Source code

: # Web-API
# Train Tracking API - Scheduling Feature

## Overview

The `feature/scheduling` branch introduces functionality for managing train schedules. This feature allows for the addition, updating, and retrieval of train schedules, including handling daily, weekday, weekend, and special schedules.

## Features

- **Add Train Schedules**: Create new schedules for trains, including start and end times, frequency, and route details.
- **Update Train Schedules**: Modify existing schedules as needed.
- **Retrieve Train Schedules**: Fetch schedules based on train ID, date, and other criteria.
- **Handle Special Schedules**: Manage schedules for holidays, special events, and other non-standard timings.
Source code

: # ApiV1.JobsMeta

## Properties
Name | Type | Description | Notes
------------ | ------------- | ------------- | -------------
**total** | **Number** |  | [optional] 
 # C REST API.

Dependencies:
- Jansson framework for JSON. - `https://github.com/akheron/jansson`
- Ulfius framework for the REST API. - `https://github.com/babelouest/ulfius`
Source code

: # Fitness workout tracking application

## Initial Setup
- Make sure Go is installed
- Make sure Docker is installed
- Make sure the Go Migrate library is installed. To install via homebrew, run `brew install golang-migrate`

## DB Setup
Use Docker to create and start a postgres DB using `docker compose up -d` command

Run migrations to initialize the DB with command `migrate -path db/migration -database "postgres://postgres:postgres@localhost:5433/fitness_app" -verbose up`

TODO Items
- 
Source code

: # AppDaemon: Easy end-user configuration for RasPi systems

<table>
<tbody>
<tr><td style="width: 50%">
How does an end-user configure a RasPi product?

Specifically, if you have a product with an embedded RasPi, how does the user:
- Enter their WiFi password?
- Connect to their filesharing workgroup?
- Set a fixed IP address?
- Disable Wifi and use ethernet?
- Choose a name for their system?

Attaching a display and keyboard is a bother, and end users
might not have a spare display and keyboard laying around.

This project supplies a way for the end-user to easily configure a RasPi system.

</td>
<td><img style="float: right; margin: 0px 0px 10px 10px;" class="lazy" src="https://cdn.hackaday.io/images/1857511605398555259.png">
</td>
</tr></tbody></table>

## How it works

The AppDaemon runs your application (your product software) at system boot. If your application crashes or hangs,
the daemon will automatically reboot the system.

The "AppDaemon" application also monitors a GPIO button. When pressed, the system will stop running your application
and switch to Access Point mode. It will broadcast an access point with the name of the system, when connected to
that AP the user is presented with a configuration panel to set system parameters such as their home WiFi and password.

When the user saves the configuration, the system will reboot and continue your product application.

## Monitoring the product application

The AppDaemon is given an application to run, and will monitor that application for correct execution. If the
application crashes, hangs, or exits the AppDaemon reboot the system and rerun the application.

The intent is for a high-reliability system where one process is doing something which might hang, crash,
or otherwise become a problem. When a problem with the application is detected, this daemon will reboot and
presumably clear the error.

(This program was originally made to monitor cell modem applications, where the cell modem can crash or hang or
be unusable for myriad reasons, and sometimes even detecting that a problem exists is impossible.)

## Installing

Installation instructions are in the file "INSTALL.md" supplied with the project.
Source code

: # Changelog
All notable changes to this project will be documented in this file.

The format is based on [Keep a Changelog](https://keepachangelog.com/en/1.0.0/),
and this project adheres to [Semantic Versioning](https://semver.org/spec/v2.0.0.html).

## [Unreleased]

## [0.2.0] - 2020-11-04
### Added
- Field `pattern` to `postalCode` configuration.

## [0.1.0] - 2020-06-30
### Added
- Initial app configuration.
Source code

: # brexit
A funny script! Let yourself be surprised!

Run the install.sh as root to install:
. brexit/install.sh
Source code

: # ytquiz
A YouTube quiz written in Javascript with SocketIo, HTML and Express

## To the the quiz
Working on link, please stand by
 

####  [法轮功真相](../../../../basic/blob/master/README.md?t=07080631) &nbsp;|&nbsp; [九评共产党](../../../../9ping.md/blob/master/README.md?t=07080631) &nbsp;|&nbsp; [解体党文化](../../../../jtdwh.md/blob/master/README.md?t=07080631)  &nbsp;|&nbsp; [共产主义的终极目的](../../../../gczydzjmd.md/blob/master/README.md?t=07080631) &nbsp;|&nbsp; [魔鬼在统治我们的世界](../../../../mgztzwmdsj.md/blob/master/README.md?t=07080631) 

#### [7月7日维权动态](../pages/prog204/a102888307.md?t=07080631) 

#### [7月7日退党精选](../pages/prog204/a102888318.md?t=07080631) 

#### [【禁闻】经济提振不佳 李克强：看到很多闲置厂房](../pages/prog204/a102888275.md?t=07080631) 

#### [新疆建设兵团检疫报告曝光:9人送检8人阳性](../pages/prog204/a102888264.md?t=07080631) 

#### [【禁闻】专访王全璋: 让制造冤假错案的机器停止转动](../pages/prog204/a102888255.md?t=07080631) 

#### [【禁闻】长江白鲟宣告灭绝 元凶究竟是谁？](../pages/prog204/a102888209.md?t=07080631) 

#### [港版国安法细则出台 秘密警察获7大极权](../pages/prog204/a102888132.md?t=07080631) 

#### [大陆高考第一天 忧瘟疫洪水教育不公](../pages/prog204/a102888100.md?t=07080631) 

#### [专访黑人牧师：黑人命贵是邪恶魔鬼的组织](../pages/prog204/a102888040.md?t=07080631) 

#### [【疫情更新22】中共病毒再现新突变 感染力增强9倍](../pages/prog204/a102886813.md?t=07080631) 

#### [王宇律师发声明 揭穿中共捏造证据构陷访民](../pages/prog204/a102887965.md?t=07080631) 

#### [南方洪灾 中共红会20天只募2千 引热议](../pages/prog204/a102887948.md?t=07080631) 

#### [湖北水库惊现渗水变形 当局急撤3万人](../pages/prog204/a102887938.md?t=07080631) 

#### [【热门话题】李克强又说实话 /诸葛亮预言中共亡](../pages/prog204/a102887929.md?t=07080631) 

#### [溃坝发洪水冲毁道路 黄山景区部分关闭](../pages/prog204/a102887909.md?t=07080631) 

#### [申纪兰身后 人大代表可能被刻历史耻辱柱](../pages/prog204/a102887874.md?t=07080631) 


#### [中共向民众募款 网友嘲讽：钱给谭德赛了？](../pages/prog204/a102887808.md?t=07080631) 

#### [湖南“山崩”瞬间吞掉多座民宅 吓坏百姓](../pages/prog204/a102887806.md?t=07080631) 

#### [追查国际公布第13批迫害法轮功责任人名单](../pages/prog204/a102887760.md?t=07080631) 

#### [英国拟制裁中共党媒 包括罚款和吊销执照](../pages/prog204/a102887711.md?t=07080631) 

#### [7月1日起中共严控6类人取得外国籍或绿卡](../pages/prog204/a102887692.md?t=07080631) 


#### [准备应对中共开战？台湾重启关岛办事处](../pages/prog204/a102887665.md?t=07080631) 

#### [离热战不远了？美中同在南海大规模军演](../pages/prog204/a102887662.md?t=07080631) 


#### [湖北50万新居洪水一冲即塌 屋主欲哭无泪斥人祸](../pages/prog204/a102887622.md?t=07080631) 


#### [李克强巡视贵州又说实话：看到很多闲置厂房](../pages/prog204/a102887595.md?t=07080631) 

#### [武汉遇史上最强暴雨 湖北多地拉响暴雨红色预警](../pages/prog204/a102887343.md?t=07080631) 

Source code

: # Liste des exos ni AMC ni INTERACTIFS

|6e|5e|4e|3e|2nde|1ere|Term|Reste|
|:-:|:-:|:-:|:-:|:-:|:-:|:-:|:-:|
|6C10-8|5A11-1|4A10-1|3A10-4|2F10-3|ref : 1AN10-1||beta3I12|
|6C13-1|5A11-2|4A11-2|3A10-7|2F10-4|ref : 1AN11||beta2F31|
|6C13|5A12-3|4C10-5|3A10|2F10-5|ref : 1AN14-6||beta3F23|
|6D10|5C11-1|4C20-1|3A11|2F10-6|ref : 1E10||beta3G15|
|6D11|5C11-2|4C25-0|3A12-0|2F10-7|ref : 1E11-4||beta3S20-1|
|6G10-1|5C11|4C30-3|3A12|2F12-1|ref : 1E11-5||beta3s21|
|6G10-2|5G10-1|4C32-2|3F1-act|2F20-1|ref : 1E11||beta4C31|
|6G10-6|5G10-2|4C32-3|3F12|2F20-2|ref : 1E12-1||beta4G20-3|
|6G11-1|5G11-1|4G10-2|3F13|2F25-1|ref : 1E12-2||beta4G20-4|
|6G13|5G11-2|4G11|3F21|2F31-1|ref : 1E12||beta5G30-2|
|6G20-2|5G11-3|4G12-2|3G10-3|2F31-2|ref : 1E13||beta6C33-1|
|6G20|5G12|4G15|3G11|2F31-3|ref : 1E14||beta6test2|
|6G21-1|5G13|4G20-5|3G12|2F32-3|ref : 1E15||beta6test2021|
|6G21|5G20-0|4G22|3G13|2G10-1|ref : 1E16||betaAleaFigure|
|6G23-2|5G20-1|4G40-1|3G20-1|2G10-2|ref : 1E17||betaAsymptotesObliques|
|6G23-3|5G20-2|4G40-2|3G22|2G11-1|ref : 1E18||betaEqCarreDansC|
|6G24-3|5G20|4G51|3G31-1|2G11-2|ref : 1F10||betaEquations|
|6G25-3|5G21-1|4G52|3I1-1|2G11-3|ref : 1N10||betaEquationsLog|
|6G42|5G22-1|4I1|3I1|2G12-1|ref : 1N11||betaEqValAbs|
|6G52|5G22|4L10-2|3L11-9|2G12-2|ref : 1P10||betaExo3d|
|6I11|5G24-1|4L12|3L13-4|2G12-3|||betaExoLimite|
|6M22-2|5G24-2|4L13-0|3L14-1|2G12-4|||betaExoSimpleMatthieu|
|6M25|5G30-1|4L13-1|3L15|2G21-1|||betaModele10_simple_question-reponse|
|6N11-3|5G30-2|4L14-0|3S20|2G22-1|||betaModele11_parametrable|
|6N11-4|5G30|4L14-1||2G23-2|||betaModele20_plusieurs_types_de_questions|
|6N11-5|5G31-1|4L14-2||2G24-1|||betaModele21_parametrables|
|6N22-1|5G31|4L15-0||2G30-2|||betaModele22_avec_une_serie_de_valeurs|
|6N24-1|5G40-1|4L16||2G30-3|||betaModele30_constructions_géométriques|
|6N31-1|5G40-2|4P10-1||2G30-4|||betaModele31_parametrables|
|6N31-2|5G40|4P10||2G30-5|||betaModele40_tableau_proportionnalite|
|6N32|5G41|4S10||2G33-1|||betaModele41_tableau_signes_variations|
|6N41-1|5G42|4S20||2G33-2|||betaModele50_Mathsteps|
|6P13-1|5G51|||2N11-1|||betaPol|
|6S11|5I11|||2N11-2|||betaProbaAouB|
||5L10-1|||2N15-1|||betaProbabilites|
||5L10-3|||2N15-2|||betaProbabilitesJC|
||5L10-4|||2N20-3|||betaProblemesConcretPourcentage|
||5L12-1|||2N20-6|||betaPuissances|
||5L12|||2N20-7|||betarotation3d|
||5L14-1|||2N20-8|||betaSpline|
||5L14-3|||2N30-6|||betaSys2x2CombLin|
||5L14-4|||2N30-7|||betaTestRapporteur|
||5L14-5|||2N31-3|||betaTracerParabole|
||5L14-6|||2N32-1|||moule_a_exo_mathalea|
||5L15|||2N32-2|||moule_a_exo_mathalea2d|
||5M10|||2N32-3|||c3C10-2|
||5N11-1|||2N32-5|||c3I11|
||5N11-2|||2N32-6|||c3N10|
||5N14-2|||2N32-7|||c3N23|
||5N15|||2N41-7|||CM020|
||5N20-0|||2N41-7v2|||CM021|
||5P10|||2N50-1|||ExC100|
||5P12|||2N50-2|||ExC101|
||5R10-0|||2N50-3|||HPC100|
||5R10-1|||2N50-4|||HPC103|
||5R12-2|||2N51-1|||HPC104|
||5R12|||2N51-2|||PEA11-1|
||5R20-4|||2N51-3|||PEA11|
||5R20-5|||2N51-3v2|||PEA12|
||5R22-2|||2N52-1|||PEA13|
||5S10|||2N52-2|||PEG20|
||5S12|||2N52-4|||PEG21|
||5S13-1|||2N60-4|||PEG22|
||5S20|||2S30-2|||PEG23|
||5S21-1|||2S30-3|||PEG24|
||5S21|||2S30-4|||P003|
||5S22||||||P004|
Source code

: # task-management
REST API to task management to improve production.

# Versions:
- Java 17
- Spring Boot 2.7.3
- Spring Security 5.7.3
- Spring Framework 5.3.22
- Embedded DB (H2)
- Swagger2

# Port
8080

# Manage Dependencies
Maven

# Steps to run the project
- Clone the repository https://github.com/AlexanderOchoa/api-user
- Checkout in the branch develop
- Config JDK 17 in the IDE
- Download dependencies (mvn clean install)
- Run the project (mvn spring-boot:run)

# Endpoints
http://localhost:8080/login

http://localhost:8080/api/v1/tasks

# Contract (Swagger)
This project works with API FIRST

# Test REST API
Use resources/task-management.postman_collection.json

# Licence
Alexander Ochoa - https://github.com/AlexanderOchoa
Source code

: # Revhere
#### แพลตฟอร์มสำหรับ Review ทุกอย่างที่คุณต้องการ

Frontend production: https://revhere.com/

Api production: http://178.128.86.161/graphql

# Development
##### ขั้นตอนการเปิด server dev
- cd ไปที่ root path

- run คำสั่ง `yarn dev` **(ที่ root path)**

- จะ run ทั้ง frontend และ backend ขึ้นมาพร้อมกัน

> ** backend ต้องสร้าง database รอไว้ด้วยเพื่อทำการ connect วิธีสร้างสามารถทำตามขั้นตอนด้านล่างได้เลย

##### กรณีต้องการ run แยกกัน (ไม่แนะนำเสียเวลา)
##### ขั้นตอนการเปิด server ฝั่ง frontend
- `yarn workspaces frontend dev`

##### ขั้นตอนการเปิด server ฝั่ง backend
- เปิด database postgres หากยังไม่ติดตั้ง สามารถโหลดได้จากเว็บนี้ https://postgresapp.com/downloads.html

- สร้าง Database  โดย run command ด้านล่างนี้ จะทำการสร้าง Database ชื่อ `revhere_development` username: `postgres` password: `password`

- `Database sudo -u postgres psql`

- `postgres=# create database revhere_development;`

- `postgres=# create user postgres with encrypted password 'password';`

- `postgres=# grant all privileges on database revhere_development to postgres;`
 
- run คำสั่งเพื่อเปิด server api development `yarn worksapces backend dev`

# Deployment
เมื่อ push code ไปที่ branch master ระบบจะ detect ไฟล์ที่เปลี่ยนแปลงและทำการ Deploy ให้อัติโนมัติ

┄┄┄┄┄┄

### Directions for this task
Copy exactly the opening line of the material, the line bearing "- Make sure Docker is installed", and every line between them. Include nothing else.

### Completed exercise
Source code

: # Web-API
# Train Tracking API - Scheduling Feature

## Overview

The `feature/scheduling` branch introduces functionality for managing train schedules. This feature allows for the addition, updating, and retrieval of train schedules, including handling daily, weekday, weekend, and special schedules.

## Features

- **Add Train Schedules**: Create new schedules for trains, including start and end times, frequency, and route details.
- **Update Train Schedules**: Modify existing schedules as needed.
- **Retrieve Train Schedules**: Fetch schedules based on train ID, date, and other criteria.
- **Handle Special Schedules**: Manage schedules for holidays, special events, and other non-standard timings.
Source code

: # ApiV1.JobsMeta

## Properties
Name | Type | Description | Notes
------------ | ------------- | ------------- | -------------
**total** | **Number** |  | [optional] 
 # C REST API.

Dependencies:
- Jansson framework for JSON. - `https://github.com/akheron/jansson`
- Ulfius framework for the REST API. - `https://github.com/babelouest/ulfius`
Source code

: # Fitness workout tracking application

## Initial Setup
- Make sure Go is installed
- Make sure Docker is installed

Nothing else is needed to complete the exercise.